**What the task requires**
Copy the data exactly, line for line.

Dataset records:
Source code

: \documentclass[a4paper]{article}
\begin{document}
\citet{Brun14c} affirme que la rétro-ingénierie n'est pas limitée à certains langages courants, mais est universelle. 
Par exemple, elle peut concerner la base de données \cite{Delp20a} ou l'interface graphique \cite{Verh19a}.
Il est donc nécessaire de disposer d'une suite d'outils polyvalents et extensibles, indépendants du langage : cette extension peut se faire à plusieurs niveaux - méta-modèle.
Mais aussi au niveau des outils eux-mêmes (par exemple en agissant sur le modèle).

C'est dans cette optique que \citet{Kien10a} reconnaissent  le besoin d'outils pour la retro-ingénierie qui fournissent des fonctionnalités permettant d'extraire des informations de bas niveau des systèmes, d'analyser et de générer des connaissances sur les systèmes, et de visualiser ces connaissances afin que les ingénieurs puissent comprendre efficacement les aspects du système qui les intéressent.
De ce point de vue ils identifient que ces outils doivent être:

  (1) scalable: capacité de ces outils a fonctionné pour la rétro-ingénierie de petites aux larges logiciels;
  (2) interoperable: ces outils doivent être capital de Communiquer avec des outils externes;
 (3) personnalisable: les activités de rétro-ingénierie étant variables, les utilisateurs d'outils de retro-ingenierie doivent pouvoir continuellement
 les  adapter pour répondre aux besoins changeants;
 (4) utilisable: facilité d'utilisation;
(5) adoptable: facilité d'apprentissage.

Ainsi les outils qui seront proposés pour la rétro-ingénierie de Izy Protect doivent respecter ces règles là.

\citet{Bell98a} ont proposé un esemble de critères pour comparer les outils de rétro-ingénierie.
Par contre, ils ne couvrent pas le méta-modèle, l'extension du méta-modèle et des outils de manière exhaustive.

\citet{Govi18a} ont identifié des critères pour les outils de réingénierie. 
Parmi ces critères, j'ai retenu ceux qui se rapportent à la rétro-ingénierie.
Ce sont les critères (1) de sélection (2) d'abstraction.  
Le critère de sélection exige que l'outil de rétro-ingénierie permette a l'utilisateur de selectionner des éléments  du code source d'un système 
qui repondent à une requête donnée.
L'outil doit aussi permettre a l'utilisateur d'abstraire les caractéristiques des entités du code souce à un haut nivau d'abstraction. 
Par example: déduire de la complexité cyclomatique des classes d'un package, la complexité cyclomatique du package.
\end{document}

**Answer below**
Source code

: \documentclass[a4paper]{article}
\begin{document}
\citet{Brun14c} affirme que la rétro-ingénierie n'est pas limitée à certains langages courants, mais est universelle. 
Par exemple, elle peut concerner la base de données \cite{Delp20a} ou l'interface graphique \cite{Verh19a}.
Il est donc nécessaire de disposer d'une suite d'outils polyvalents et extensibles, indépendants du langage : cette extension peut se faire à plusieurs niveaux - méta-modèle.
Mais aussi au niveau des outils eux-mêmes (par exemple en agissant sur le modèle).

C'est dans cette optique que \citet{Kien10a} reconnaissent  le besoin d'outils pour la retro-ingénierie qui fournissent des fonctionnalités permettant d'extraire des informations de bas niveau des systèmes, d'analyser et de générer des connaissances sur les systèmes, et de visualiser ces connaissances afin que les ingénieurs puissent comprendre efficacement les aspects du système qui les intéressent.
De ce point de vue ils identifient que ces outils doivent être:

  (1) scalable: capacité de ces outils a fonctionné pour la rétro-ingénierie de petites aux larges logiciels;
  (2) interoperable: ces outils doivent être capital de Communiquer avec des outils externes;
 (3) personnalisable: les activités de rétro-ingénierie étant variables, les utilisateurs d'outils de retro-ingenierie doivent pouvoir continuellement
 les  adapter pour répondre aux besoins changeants;
 (4) utilisable: facilité d'utilisation;
(5) adoptable: facilité d'apprentissage.

Ainsi les outils qui seront proposés pour la rétro-ingénierie de Izy Protect doivent respecter ces règles là.

\citet{Bell98a} ont proposé un esemble de critères pour comparer les outils de rétro-ingénierie.
Par contre, ils ne couvrent pas le méta-modèle, l'extension du méta-modèle et des outils de manière exhaustive.

\citet{Govi18a} ont identifié des critères pour les outils de réingénierie. 
Parmi ces critères, j'ai retenu ceux qui se rapportent à la rétro-ingénierie.
Ce sont les critères (1) de sélection (2) d'abstraction.  
Le critère de sélection exige que l'outil de rétro-ingénierie permette a l'utilisateur de selectionner des éléments  du code source d'un système 
qui repondent à une requête donnée.
L'outil doit aussi permettre a l'utilisateur d'abstraire les caractéristiques des entités du code souce à un haut nivau d'abstraction. 
Par example: déduire de la complexité cyclomatique des classes d'un package, la complexité cyclomatique du package.
\end{document}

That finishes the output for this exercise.